Wednesday, January 5, 2011

Tangerine Dreams

Let's face it, winter in New England is not the easiest season to get through. Frankly I really hate winters up here; but I believe that you should only go to Florida when you are ready to die. Any way produce this time of year is kind of lacking except for a few things, my favorite being tangerines. Here's a little bit of Tricia trivia; I am allergic to raw edible skin fruit. (So I only get to eat fresh citrus and melons.) The drawback to tangerines is that each little orange globe has about thirty-seven seeds embedded in it. So how am I to enjoy this little bit of sunshine? Juice them and make dinner, of course!

The last month it has been a tangerine fest over here at Chez Tricia; I have added them to just about everything, but here are just three examples.

First I started with Tangerine Beef, due to the fact that I love the beef. Begin by zesting two tangerines and juicing about four of them. Whisk in one tablespoon of olive oil, soy sauce and rice wine vinegar and a few dashes of hot sauce. Marinate about one pound of your choice of beef (I like rib eye myself, but then I have expensive taste.) for at least thirty minutes to all day. Get your cast iron pan screaming hot, or use a wok if you have one, remove the meat from the marinade, reserving said marinade, and cook the beef in small batches. Once all the beef has been cooked and removed from the pan add the marinade and bring it to a boil. Once boiling stir in one tablespoon of brown sugar. once this is melted add the beef and coat all the pieces. Serve this over brown rice.


Moving on to every one's favorite protein, chicken with Tangerine Glazed Chicken. Season about one pound of boneless, skinless chicken thighs with salt and pepper and saute them until browned and cooked through. Remove them from the pan and add the juice of about six tangerines, half a cup of chicken broth, a quarter cup of tangerine marmalade, two tablespoons of red wine vinegar and a few dashes of hot sauce. Bring this to a boil, return chicken to the pan and let it cook until the sauce becomes thick and sticky. Serve this over couscous.

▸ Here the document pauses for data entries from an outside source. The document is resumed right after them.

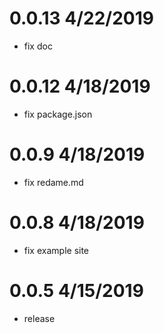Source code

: # 0.0.13 4/22/2019
- fix doc


# 0.0.12 4/18/2019
- fix package.json


# 0.0.9 4/18/2019
- fix redame.md


# 0.0.8 4/18/2019
- fix example site


# 0.0.5 4/15/2019
- release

Finally here is my new favorite quick meal, Tangerine Shrimp and Grits. Make your quick cooking grits according to the package directions but add a quarter cup of grated Parmesan cheese at the end of the five minutes cooking time. Saute about 1 pound of shrimp, two cloves of minced garlic until just about cooked through. Add the juice of three tangerines and a few dashes of hot sauce. Let this reduce a bit and serve it over the grits.

Nothing brightens up my day better than a burst of liquid sunshine at dinner. Currently I have another box of tangerines sitting on my counter just waiting to be turned into one of these great dinner. They might also find their way into a Tangerine-cicle Martini also.



Tangerine Beef
2 lg Tangerines, zested & juiced
2 lg Tangerines juiced
1 Tbsp Olive oil
1 Tbsp Soy sauce
1 Tbsp Rice wine vinegar
1/4 tsp Hot sauce
1 Lb Steak, sliced thin
1 Tbsp Brown Sugar

Zest 2 of the tangerines and juice all 4 of them, whisk in the olive oil, soy sauce, vinegar and hot sauce. Marinate the beef in this for at least 30 min. Cook the drained meat over high heat in small batches and remove to a plate. Pour the remaining marinade into the pan, bring to a boil, add sugar and meat, coat well.


Tangerine Glazed Chicken
1 lb Boneless, skinless chicken thighs
Salt and pepper
1 cup Tangerine juice
1/2 cup Chicken broth
1/4 cup Tangerine marmalade
2 Tbsp Red wine vinegar
1/4 tsp Hot sauce

Season the chicken and saute until browned and cooked through, remove from the pan. Add the remaining ingredients, bring to a boil, add chicken and reduce to a glaze.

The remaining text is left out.